S'pose you've come on to meet Weegman, hey?"
"Where'd you run across this find?" asked Locke casually, endeavoring not to appear curious.
Skullen pulled down one corner of his mouth, and winked. "T'ink I'll tell youse, old boy. But then Texas is a big bunch o' the map."
Texas! The Wind Jammers had come to Florida from Galveston.
"Did you have a talk with this unknown wizard?" questioned Lefty.
"He didn't talk much," returned the scout. "Oh, you can't pump me!
I know your old Blue Stocks ain't got a pitcher left that's worth a hoot in Halifax, or hardly a player, for that matter; but I ain't goin'
to help you out--you an' Weegman. You gotter get together an' do your own diggin'."
"Weegman is in Indianapolis?"
"As if you didn't know! Never had no use for that guy; but, all the same, I advise you to grab on with him. It's your only chanct for a baseball job; everybody in the game's wise that you'll never do no more hurlin'."
Boiling inwardly, Locke permitted himself to be conducted to the elevator. While he was bathing he thought, with increasing wrath and dismay, of the insolent words of Skullen. The question that perplexed him most was how the bruiser knew anything of Weegman's business, especially the attempt to sign Locke as a manager. And Weegman was in Indianapolis!
Coming down, Lefty went again to the desk to inquire about Kennedy.
He was handed a telegram. Tearing it open, he saw that it was from the Federal manager who had offered him a three years' contract. It stated curtly that the offer was withdrawn. Skullen was right; the story had gone forth that the star southpaw of the Blue Stockings would do no more pitching. Weegman was getting in his fine work.
Lefty felt a hand grip his elbow.
"Locke!" A well-dressed, youngish man grasped his hand and shook it.
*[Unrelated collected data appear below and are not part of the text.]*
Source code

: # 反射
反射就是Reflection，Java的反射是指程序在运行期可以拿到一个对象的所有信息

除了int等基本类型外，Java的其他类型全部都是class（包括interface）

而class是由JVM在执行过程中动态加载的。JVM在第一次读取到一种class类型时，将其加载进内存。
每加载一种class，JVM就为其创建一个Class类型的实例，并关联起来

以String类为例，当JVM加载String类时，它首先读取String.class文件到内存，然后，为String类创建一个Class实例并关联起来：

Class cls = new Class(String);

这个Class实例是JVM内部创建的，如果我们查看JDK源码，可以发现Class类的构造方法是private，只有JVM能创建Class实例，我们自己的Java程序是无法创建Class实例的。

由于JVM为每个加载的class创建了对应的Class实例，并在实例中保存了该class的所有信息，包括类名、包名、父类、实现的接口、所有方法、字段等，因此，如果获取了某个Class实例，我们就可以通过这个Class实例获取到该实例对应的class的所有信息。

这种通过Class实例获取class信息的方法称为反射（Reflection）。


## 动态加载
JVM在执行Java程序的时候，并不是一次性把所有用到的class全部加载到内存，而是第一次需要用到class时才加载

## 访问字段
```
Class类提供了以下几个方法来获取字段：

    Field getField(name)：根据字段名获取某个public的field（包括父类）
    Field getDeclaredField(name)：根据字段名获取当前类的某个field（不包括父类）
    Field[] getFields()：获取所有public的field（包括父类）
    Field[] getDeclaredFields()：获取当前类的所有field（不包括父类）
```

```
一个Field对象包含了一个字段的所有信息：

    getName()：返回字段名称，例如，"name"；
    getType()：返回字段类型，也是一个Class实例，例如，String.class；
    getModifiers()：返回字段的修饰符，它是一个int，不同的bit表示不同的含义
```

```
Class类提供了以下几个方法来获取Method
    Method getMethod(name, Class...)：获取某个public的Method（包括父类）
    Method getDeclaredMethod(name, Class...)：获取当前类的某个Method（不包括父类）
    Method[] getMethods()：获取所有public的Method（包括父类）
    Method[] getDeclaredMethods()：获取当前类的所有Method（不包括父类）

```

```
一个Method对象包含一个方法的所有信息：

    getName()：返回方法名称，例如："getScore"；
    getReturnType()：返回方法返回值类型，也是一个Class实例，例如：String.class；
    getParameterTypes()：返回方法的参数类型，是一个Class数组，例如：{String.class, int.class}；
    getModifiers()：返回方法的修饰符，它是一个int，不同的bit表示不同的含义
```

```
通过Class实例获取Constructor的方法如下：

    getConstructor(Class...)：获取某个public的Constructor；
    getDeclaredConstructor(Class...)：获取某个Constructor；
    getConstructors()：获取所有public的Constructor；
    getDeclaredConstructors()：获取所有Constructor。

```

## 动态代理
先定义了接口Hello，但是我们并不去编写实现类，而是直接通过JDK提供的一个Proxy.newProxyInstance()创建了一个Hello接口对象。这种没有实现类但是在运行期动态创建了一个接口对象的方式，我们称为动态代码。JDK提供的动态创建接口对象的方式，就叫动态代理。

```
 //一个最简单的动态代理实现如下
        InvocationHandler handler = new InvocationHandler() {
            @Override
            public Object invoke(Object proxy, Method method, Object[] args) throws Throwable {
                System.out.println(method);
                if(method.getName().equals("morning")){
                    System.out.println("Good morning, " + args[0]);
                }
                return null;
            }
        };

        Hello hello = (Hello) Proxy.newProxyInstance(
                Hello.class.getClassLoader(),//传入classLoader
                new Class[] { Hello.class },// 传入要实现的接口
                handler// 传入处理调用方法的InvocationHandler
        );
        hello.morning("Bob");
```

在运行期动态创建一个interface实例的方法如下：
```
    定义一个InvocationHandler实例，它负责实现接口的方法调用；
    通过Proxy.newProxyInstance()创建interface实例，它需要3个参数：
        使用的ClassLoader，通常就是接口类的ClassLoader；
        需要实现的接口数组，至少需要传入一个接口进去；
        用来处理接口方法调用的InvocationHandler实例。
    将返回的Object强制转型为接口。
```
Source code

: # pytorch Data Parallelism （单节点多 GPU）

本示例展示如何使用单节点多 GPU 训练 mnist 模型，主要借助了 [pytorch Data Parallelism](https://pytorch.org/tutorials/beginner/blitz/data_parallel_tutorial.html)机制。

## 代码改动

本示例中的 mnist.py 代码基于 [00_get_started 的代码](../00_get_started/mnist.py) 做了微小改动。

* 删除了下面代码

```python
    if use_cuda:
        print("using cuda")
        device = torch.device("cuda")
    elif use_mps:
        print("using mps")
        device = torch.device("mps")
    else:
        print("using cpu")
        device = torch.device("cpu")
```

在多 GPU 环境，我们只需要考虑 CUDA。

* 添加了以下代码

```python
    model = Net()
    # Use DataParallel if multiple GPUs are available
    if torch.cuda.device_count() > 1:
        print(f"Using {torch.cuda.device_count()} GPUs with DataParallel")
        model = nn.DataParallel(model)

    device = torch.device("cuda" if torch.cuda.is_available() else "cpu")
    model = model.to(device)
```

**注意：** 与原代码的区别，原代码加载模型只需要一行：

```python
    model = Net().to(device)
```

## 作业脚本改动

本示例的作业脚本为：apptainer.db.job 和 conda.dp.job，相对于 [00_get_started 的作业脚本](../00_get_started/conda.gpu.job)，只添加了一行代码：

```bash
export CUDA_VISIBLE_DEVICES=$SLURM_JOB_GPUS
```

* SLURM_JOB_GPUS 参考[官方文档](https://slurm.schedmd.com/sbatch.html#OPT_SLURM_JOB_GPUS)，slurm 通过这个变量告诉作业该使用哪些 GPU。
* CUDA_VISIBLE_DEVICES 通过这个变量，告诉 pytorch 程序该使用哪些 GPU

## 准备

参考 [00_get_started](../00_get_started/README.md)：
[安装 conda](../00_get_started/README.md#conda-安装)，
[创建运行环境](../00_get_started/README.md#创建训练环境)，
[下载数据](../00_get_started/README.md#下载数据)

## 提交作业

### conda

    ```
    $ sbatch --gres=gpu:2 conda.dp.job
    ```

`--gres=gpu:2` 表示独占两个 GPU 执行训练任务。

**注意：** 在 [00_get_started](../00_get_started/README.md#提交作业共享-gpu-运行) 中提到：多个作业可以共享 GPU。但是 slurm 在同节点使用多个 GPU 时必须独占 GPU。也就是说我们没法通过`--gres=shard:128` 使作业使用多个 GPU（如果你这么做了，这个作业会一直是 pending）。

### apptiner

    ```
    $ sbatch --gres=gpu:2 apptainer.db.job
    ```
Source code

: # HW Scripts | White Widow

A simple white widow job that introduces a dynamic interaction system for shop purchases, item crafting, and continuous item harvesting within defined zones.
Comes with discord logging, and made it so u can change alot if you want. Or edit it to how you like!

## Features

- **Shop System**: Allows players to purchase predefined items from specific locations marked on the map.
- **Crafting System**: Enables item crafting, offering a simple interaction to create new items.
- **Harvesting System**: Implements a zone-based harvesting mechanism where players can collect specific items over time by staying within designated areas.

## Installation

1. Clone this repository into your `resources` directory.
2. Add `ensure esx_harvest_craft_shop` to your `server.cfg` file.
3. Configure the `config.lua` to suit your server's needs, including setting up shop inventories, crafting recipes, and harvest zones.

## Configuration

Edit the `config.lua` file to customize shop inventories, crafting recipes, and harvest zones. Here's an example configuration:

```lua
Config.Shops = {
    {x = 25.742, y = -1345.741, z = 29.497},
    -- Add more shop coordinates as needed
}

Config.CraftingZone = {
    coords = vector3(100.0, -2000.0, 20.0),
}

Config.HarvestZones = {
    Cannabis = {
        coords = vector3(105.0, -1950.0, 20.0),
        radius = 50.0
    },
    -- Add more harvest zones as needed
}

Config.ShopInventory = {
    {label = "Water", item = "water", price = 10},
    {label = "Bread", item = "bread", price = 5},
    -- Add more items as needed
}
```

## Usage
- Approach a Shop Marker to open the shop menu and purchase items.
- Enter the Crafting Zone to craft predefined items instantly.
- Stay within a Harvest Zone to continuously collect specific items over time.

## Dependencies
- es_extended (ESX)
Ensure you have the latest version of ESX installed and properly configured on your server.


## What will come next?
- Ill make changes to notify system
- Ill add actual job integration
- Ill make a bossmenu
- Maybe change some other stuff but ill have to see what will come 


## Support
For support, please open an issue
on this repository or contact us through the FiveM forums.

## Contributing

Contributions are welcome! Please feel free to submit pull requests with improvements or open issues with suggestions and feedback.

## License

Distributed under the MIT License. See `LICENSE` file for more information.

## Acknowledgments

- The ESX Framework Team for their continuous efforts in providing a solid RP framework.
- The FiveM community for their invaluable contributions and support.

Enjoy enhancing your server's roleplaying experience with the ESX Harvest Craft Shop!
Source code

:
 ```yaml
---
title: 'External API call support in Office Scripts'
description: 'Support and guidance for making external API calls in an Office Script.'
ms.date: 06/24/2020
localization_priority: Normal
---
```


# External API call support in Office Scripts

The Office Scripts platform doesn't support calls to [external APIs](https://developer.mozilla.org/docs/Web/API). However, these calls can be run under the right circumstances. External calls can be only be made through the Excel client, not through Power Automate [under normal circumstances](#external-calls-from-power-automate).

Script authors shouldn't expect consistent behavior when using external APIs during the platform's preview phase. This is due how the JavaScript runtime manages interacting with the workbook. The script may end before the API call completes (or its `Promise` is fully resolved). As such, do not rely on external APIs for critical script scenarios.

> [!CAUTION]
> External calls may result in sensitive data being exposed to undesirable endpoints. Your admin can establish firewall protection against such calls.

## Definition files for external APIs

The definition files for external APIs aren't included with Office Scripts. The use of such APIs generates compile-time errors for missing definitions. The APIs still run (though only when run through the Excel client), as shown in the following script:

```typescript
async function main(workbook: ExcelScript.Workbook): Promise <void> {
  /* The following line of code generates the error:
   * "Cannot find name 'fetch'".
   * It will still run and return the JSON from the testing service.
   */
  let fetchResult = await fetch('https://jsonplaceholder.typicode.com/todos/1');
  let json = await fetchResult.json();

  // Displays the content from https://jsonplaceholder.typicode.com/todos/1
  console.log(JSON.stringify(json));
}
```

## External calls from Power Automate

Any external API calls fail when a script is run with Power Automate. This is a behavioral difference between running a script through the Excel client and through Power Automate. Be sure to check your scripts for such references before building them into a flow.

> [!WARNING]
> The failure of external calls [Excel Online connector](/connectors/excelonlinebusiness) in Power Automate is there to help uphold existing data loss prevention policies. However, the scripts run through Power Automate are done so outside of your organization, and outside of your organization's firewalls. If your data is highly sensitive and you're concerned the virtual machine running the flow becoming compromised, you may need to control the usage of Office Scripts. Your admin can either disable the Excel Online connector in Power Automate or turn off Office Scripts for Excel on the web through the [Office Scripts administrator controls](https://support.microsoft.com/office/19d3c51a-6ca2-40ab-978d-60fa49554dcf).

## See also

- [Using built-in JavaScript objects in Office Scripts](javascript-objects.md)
It was Franklin Parlmee, who, for a long time, had evinced deep interest in Virginia Collier. Parlmee, with family behind him, and a moderate income, had shown a distaste for business and a disposition to live the life of an idler. Collier had refused to countenance his daughter's marriage to Parlmee until the latter should get into some worthy and remunerative employment, and make good. For two years Parlmee had been hustling, and he had developed into a really successful automobile salesman.
"By Jove!" said Parlmee. "I didn't expect to run across you here, old man. I'm mighty glad to see you. Perhaps you can tell me something about Virginia. What has Mrs. Hazelton heard from her?"
The man seemed worried and nervous, and his question surprised Lefty.
"If any one should know about Miss Collier, you are the person,"
returned the pitcher. "Janet has scarcely heard from her since she sailed with her father. We supposed you were corresponding with her regularly."
Parlmee drew him toward a leather-covered settee. "I'm pegged out,"
he admitted, and he looked it. "Business forced me to run on or I'd not be here now. I'm going back to New York to-night. Do you know, I've received only two letters from Virginia since she reached the other side, one from London, the other from Eaux Chaudes, in France.